- _Records to use_
· · · ·

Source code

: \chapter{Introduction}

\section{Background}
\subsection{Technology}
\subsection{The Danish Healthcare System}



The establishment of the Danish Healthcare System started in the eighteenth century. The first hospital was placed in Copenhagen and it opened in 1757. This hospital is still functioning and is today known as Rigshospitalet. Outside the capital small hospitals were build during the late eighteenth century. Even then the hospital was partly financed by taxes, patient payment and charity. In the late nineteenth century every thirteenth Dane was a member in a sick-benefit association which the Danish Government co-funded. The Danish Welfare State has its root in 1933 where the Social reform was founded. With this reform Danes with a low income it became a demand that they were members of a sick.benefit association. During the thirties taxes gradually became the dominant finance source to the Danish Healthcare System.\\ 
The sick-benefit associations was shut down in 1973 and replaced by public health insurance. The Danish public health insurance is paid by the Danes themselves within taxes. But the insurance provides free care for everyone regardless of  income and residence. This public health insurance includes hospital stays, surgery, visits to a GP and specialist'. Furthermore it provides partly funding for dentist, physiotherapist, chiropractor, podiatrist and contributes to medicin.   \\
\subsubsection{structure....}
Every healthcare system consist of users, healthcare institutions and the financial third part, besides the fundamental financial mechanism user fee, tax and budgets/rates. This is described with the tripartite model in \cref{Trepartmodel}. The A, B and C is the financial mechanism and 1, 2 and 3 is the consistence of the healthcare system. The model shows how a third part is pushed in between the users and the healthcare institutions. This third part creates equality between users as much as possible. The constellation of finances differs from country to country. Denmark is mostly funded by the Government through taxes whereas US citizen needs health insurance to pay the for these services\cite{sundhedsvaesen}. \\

· · · ·

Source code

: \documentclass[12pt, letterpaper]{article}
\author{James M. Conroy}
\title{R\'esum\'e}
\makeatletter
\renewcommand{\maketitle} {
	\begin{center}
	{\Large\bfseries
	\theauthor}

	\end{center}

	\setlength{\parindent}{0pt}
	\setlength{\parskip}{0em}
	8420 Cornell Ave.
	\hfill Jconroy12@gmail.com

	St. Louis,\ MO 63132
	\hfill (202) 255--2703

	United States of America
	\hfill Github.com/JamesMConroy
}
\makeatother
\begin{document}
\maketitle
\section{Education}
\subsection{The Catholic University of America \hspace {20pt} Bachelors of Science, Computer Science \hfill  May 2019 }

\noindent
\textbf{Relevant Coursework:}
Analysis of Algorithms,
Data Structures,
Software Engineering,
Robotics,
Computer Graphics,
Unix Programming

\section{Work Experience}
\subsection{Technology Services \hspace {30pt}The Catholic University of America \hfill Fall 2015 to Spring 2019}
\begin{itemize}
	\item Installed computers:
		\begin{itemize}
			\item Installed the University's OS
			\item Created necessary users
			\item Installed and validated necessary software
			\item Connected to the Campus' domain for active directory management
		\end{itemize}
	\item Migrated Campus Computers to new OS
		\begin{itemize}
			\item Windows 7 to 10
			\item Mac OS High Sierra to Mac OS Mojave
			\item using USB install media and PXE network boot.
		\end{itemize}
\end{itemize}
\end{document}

· · · ·

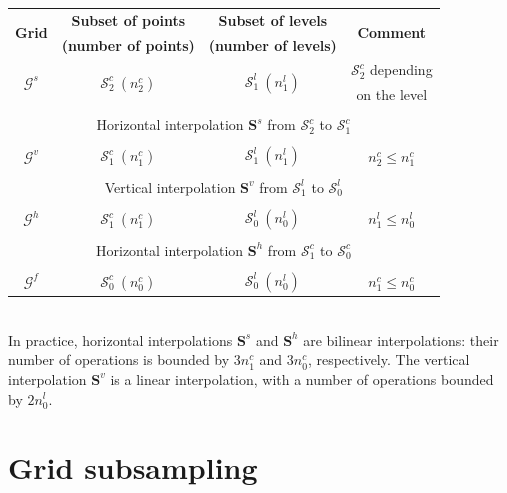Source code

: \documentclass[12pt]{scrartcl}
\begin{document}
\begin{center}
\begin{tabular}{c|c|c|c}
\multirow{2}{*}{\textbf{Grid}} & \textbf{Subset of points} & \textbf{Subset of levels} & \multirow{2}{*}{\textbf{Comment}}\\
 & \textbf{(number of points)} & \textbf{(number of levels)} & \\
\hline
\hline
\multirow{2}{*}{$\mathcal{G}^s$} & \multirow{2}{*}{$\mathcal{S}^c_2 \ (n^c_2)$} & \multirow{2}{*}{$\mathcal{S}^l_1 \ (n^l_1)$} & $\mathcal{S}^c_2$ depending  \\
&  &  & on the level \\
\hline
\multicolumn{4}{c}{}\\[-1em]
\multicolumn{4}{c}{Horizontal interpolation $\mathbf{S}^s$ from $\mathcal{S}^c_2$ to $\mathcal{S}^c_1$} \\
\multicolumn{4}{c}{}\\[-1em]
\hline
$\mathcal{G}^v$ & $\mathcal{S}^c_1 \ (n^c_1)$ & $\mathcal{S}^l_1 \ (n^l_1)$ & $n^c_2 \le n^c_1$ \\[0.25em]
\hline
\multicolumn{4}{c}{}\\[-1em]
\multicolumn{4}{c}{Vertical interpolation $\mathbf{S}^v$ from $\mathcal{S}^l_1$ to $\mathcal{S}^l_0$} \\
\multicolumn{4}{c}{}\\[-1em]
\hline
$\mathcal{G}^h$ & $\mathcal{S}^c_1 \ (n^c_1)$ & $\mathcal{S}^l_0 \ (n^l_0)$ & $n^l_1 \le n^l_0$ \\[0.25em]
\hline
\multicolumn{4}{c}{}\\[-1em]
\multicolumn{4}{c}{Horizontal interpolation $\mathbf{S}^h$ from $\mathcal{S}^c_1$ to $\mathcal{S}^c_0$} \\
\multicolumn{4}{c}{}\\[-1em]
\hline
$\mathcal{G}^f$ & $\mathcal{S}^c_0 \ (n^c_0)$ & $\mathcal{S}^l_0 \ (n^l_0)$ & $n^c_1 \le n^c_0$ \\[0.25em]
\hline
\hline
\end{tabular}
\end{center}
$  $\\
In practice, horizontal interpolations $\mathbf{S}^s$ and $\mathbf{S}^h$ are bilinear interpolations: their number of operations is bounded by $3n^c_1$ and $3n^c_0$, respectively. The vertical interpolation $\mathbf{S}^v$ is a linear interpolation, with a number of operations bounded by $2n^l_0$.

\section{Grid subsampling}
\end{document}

· · · ·

- _What you have to do_
Copy here each line of the preceding records with "mathbf" in it.

- _Written answer_
\multicolumn{4}{c}{Horizontal interpolation $\mathbf{S}^s$ from $\mathcal{S}^c_2$ to $\mathcal{S}^c_1$} \\
\multicolumn{4}{c}{Vertical interpolation $\mathbf{S}^v$ from $\mathcal{S}^l_1$ to $\mathcal{S}^l_0$} \\
\multicolumn{4}{c}{Horizontal interpolation $\mathbf{S}^h$ from $\mathcal{S}^c_1$ to $\mathcal{S}^c_0$} \\
In practice, horizontal interpolations $\mathbf{S}^s$ and $\mathbf{S}^h$ are bilinear interpolations: their number of operations is bounded by $3n^c_1$ and $3n^c_0$, respectively. The vertical interpolation $\mathbf{S}^v$ is a linear interpolation, with a number of operations bounded by $2n^l_0$.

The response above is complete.